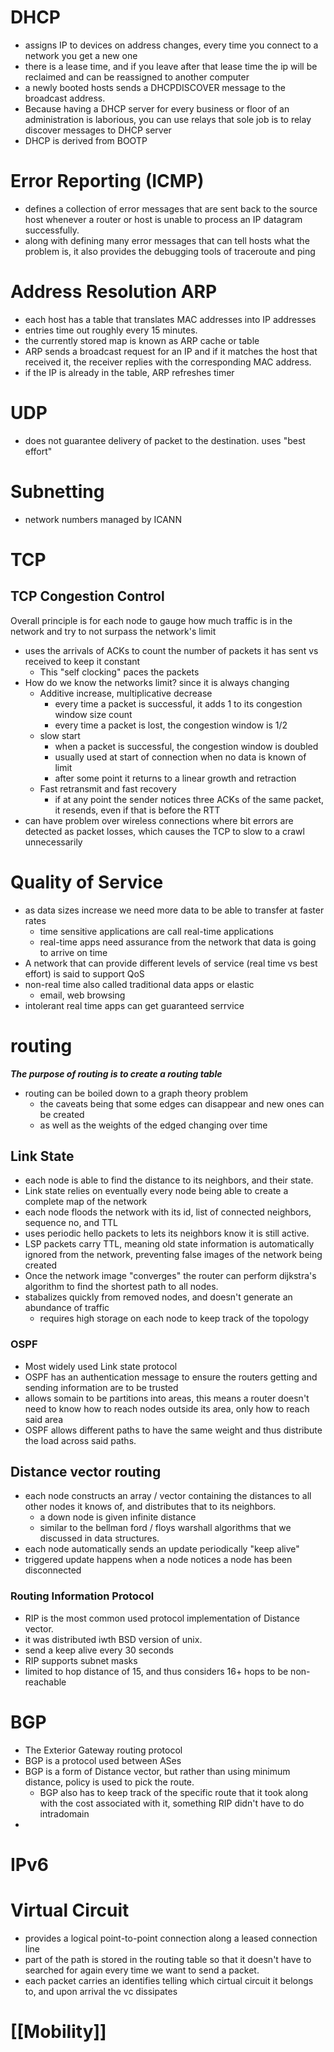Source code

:# DHCP
- assigns IP to devices on address changes, every time you connect to a network you get a new one
- there is a lease time, and if you leave after that lease time the ip will be reclaimed and can be reassigned to another computer
- a newly booted hosts sends a DHCPDISCOVER message to the broadcast address.
- Because having a DHCP server for every business or floor of an administration is laborious, you can use relays that sole job is to relay discover messages to DHCP server
- DHCP is derived from BOOTP
# Error Reporting (ICMP)
- defines a collection of error messages that are sent back to the source host whenever a router or host is unable to process an IP datagram successfully.
- along with defining many error messages that can tell hosts what the problem is, it also provides the debugging tools of traceroute and ping
# Address Resolution ARP
- each host has a table that translates MAC addresses into IP addresses
- entries time out roughly every 15 minutes.
- the currently stored map is known as ARP cache or table
- ARP sends a broadcast request for an IP and if it matches the host that received it, the receiver replies with the corresponding MAC address.
- if the IP is already in the table, ARP refreshes timer
# UDP
- does not guarantee delivery of packet to the destination. uses "best effort"
# Subnetting
- network numbers managed by ICANN
# TCP
## TCP Congestion Control
Overall principle is for each node to gauge how much traffic is in the network and try to not surpass the network's limit
- uses the arrivals of ACKs to count the number of packets it has sent vs received to keep it constant
	- This "self clocking" paces the packets
- How do we know the networks limit? since it is always changing
	- Additive increase, multiplicative decrease
		- every time a packet is successful, it adds 1 to its congestion window size count
		- every time a packet is lost, the congestion window is 1/2
	- slow start
		- when a packet is successful, the congestion window is doubled
		- usually used at start of connection when no data is known of limit
		- after some point it returns to a linear growth and retraction
	- Fast retransmit and fast recovery
		- if at any point the sender notices three ACKs of the same packet, it resends, even if that is before the RTT
- can have problem over wireless connections where bit errors are detected as packet losses, which causes the TCP to slow to a crawl unnecessarily
# Quality of Service
- as data sizes increase we need more data to  be able to transfer at faster rates
	- time sensitive applications are call real-time applications
	- real-time apps need assurance from the network that data is going to arrive on time
- A network that can provide different levels of service (real time vs best effort) is said to support QoS
- non-real time also called traditional data apps or elastic
	- email, web browsing
- intolerant real time apps can get guaranteed serrvice
# routing
 ***The purpose of routing is to create a routing table***
- routing can be boiled down to a  graph theory problem
	- the caveats being that some edges can disappear and new ones can be created
	- as well as the weights of the edged changing over time
## Link State 
- each node is able to find the distance to its neighbors, and their state.
- Link state relies on eventually every node being able to create a complete map of the network
- each node floods the network with its id, list of connected neighbors, sequence no, and TTL
- uses periodic hello packets to lets its neighbors know it is still active. 
- LSP packets carry TTL, meaning old state information is automatically ignored from the network, preventing false images of the network being created
- Once the network image "converges" the router can perform dijkstra's algorithm to find the shortest path to all nodes.
- stabalizes quickly from removed nodes, and doesn't generate an abundance of traffic
	- requires high storage on each node to keep track of the topology
### OSPF
- Most widely used Link state protocol
- OSPF has an authentication message to ensure the routers getting and sending information are to be trusted
- allows somain to be partitions into areas, this means a router doesn't need to know how to reach nodes outside its area, only how to reach said area
- OSPF allows different paths to have the same weight and thus distribute the load across said paths.
## Distance vector routing
- each node constructs an array / vector containing the distances to all other nodes it knows of, and distributes that to its neighbors.
	- a down node is given infinite distance
	- similar to the bellman ford / floys warshall algorithms that we discussed in data structures.
- each node automatically sends an update periodically "keep alive"
- triggered update happens when a node notices a node has been disconnected
### Routing Information Protocol
- RIP is the most common used protocol implementation of Distance vector.
- it was distributed iwth BSD version of unix.
- send a keep alive every 30 seconds
- RIP supports subnet masks
- limited to hop distance of 15, and thus considers 16+ hops to be non-reachable
# BGP
- The Exterior Gateway routing protocol
- BGP is a protocol used between ASes
- BGP is a form of Distance vector, but rather than using minimum distance, policy is used to pick the route. 
	- BGP also has to keep track of the specific route that it took along with the cost associated with it, something RIP didn't have to do intradomain
- 
# IPv6
# Virtual Circuit
- provides a logical point-to-point connection along a leased connection line
- part of the path is stored in the routing table so that it doesn't have to searched for again every time we want to send a packet.
- each packet carries an identifies telling which cirtual circuit it belongs to, and upon arrival the vc dissipates
# [[Mobility]]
□ □ □ □ □
> Problem details: Could you reproduce the entries verbatim, leaving out all pictures?

> Result of the exercise:
Source code

:# DHCP
- assigns IP to devices on address changes, every time you connect to a network you get a new one
- there is a lease time, and if you leave after that lease time the ip will be reclaimed and can be reassigned to another computer
- a newly booted hosts sends a DHCPDISCOVER message to the broadcast address.
- Because having a DHCP server for every business or floor of an administration is laborious, you can use relays that sole job is to relay discover messages to DHCP server
- DHCP is derived from BOOTP
# Error Reporting (ICMP)
- defines a collection of error messages that are sent back to the source host whenever a router or host is unable to process an IP datagram successfully.
- along with defining many error messages that can tell hosts what the problem is, it also provides the debugging tools of traceroute and ping
# Address Resolution ARP
- each host has a table that translates MAC addresses into IP addresses
- entries time out roughly every 15 minutes.
- the currently stored map is known as ARP cache or table
- ARP sends a broadcast request for an IP and if it matches the host that received it, the receiver replies with the corresponding MAC address.
- if the IP is already in the table, ARP refreshes timer
# UDP
- does not guarantee delivery of packet to the destination. uses "best effort"
# Subnetting
- network numbers managed by ICANN
# TCP
## TCP Congestion Control
Overall principle is for each node to gauge how much traffic is in the network and try to not surpass the network's limit
- uses the arrivals of ACKs to count the number of packets it has sent vs received to keep it constant
	- This "self clocking" paces the packets
- How do we know the networks limit? since it is always changing
	- Additive increase, multiplicative decrease
		- every time a packet is successful, it adds 1 to its congestion window size count
		- every time a packet is lost, the congestion window is 1/2
	- slow start
		- when a packet is successful, the congestion window is doubled
		- usually used at start of connection when no data is known of limit
		- after some point it returns to a linear growth and retraction
	- Fast retransmit and fast recovery
		- if at any point the sender notices three ACKs of the same packet, it resends, even if that is before the RTT
- can have problem over wireless connections where bit errors are detected as packet losses, which causes the TCP to slow to a crawl unnecessarily
# Quality of Service
- as data sizes increase we need more data to  be able to transfer at faster rates
	- time sensitive applications are call real-time applications
	- real-time apps need assurance from the network that data is going to arrive on time
- A network that can provide different levels of service (real time vs best effort) is said to support QoS
- non-real time also called traditional data apps or elastic
	- email, web browsing
- intolerant real time apps can get guaranteed serrvice
# routing
 ***The purpose of routing is to create a routing table***
- routing can be boiled down to a  graph theory problem
	- the caveats being that some edges can disappear and new ones can be created
	- as well as the weights of the edged changing over time
## Link State 
- each node is able to find the distance to its neighbors, and their state.
- Link state relies on eventually every node being able to create a complete map of the network
- each node floods the network with its id, list of connected neighbors, sequence no, and TTL
- uses periodic hello packets to lets its neighbors know it is still active. 
- LSP packets carry TTL, meaning old state information is automatically ignored from the network, preventing false images of the network being created
- Once the network image "converges" the router can perform dijkstra's algorithm to find the shortest path to all nodes.
- stabalizes quickly from removed nodes, and doesn't generate an abundance of traffic
	- requires high storage on each node to keep track of the topology
### OSPF
- Most widely used Link state protocol
- OSPF has an authentication message to ensure the routers getting and sending information are to be trusted
- allows somain to be partitions into areas, this means a router doesn't need to know how to reach nodes outside its area, only how to reach said area
- OSPF allows different paths to have the same weight and thus distribute the load across said paths.
## Distance vector routing
- each node constructs an array / vector containing the distances to all other nodes it knows of, and distributes that to its neighbors.
	- a down node is given infinite distance
	- similar to the bellman ford / floys warshall algorithms that we discussed in data structures.
- each node automatically sends an update periodically "keep alive"
- triggered update happens when a node notices a node has been disconnected
### Routing Information Protocol
- RIP is the most common used protocol implementation of Distance vector.
- it was distributed iwth BSD version of unix.
- send a keep alive every 30 seconds
- RIP supports subnet masks
- limited to hop distance of 15, and thus considers 16+ hops to be non-reachable
# BGP
- The Exterior Gateway routing protocol
- BGP is a protocol used between ASes
- BGP is a form of Distance vector, but rather than using minimum distance, policy is used to pick the route. 
	- BGP also has to keep track of the specific route that it took along with the cost associated with it, something RIP didn't have to do intradomain
- 
# IPv6
# Virtual Circuit
- provides a logical point-to-point connection along a leased connection line
- part of the path is stored in the routing table so that it doesn't have to searched for again every time we want to send a packet.
- each packet carries an identifies telling which cirtual circuit it belongs to, and upon arrival the vc dissipates
# [[Mobility]]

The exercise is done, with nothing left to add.